A car battery is an excellent medium for storing electricity. An ordinary headlight connected to a fully charged 12 volt truck battery can yield many hours of light. A larger sized auto battery, for pickup trucks or the Expedition or the Suburban store in access of 35 amp-hours of energy at 12 volts.
A 100 watt 12 volt solar panel in bright sun gives us up to 8 amps of current. Four hours of charging should yield us 32 amp-hours of 12 volt energy.
Power cost per battery charge
At $.10 per kwh, or ten cents per kilo-watt hour, 100 watts for one hour would equal one cent off your electrical bill. So if five hours on a sunny day is a complete charge with solar panels, that would save you five cents. A $ 200.00 system would need to charge the battery 4,000 times to compete with the electrical cost from the power company.

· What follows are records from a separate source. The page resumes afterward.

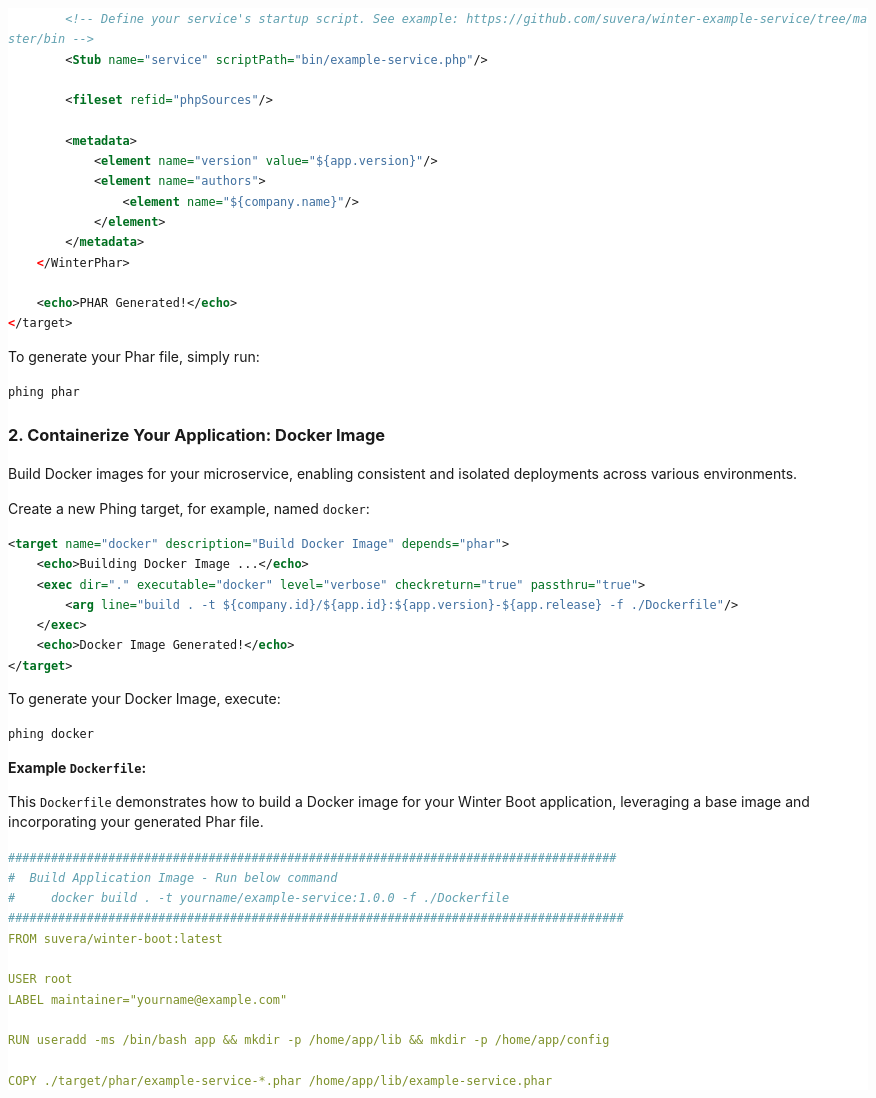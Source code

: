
 ```xml
        <!-- Define your service's startup script. See example: https://github.com/suvera/winter-example-service/tree/master/bin -->
        <Stub name="service" scriptPath="bin/example-service.php"/>

        <fileset refid="phpSources"/>
        
        <metadata>
            <element name="version" value="${app.version}"/>
            <element name="authors">
                <element name="${company.name}"/>
            </element>
        </metadata>
    </WinterPhar>
    
    <echo>PHAR Generated!</echo>
</target>

```

To generate your Phar file, simply run:

```shell
phing phar
```


### 2. Containerize Your Application: Docker Image

Build Docker images for your microservice, enabling consistent and isolated deployments across various environments.

Create a new Phing target, for example, named `docker`:

```xml
<target name="docker" description="Build Docker Image" depends="phar">
    <echo>Building Docker Image ...</echo>
    <exec dir="." executable="docker" level="verbose" checkreturn="true" passthru="true">
        <arg line="build . -t ${company.id}/${app.id}:${app.version}-${app.release} -f ./Dockerfile"/>
    </exec>
    <echo>Docker Image Generated!</echo>
</target>
```


To generate your Docker Image, execute:

```shell
phing docker
```

**Example `Dockerfile`:**

This `Dockerfile` demonstrates how to build a Docker image for your Winter Boot application, leveraging a base image and incorporating your generated Phar file.

```yaml
#####################################################################################
#  Build Application Image - Run below command
#     docker build . -t yourname/example-service:1.0.0 -f ./Dockerfile
######################################################################################
FROM suvera/winter-boot:latest

USER root
LABEL maintainer="yourname@example.com"

RUN useradd -ms /bin/bash app && mkdir -p /home/app/lib && mkdir -p /home/app/config

COPY ./target/phar/example-service-*.phar /home/app/lib/example-service.phar
```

Solar Power output on sunny and cloudy days
Battery charging could still occur on cloudy days, depending on the type of solar panel. Some solar panels are less efficient in bright sun but more efficient in cloudy weather (than bright sun panels). A solar panel optimized for bright sun may produce as little as ten to 25% of full power on a cloudy day. By aiming the solar panel at the sun, you could in practice charge two car batteries in a single bright sunny day. But cloudy weather makes pointing the panel directly at the sun less important because the photons are diffused. Still, it may take two to three days in cloudy weather to charge a 35 amp car battery.
Cold cranking amps
If you have a battery with 800 cold cranking amps, it means nothing important. You need to know the storage capacity, which is mostly something much different than cold cranking amps. Cold cranking amps are useful in a brief, high draw application, such as feeding a starter motor with electricity for two or three seconds. It is a measure of current flow, and not really important in solar applications. When storing electricity, we need to concentrate on the amount of energy, or ‘work’ stored in a battery.
Power as opposed to work
In physics, work is measured in Joules. To measure electricity in real world terms, we need to measure the amount of work in can accomplish. This happens to be done in the same way as which the power company charges us for electrical consumption, as power over time. KWH on your electrical bill stands for Kilo-watt hours. At 100 volts, a motor that draws 10 amps for one hour would consume one kwh of electricity. That motor, running 24 hours would consume 24 kwh, and for an entire 30 day month the consumption would be 24*30 or 720 kwh. At ten cents per kilowatt hour that cost would reach $ 72.00 per month.
two or three room air conditioners running 24 hours a day all month can add more than this amount to your electrical bill.
Running my air conditioner on a car battery
So, since a car battery might hold 35 amp-hours of ‘work’, and a room air conditioner uses 10 amps per hour, can a car battery run my air conditioner? NO! The problem is that your car battery has 35 amp-hours stored at 12 volts. In order to provide 120 volts of potential, the current varies by the inverse. 35 amp-hours need to first be converted to power to compare apples to apples.
35 x 12 = 420 watt-hours. In other words, that kilo-watt hour is more than twice as much energy as the car battery holds. So, in theory, you could run the window air conditioner for about 25 minutes on the energy stored in a car battery.
Back to the headlights
So this car battery can run a headlight for hours and hours, why? The answer comes when we consider the work that a headlight consumes producing 50 watts of light. 50 watts of power and 12 volts are roughly the same as 50 watts of power at 120 volts, the only thing that changes is the amount of current. So if a headlight bulb consumes 50 watts of power for one hour, it requires 50 watt-hours of work. In order to calculate the amount of work in a car battery, we use Ohm’s Law, power equals volts time amps. 12 volts times 35 amp-hours yields 420 watt hours, or roughly 8 hours of energy to power a 50 watt light.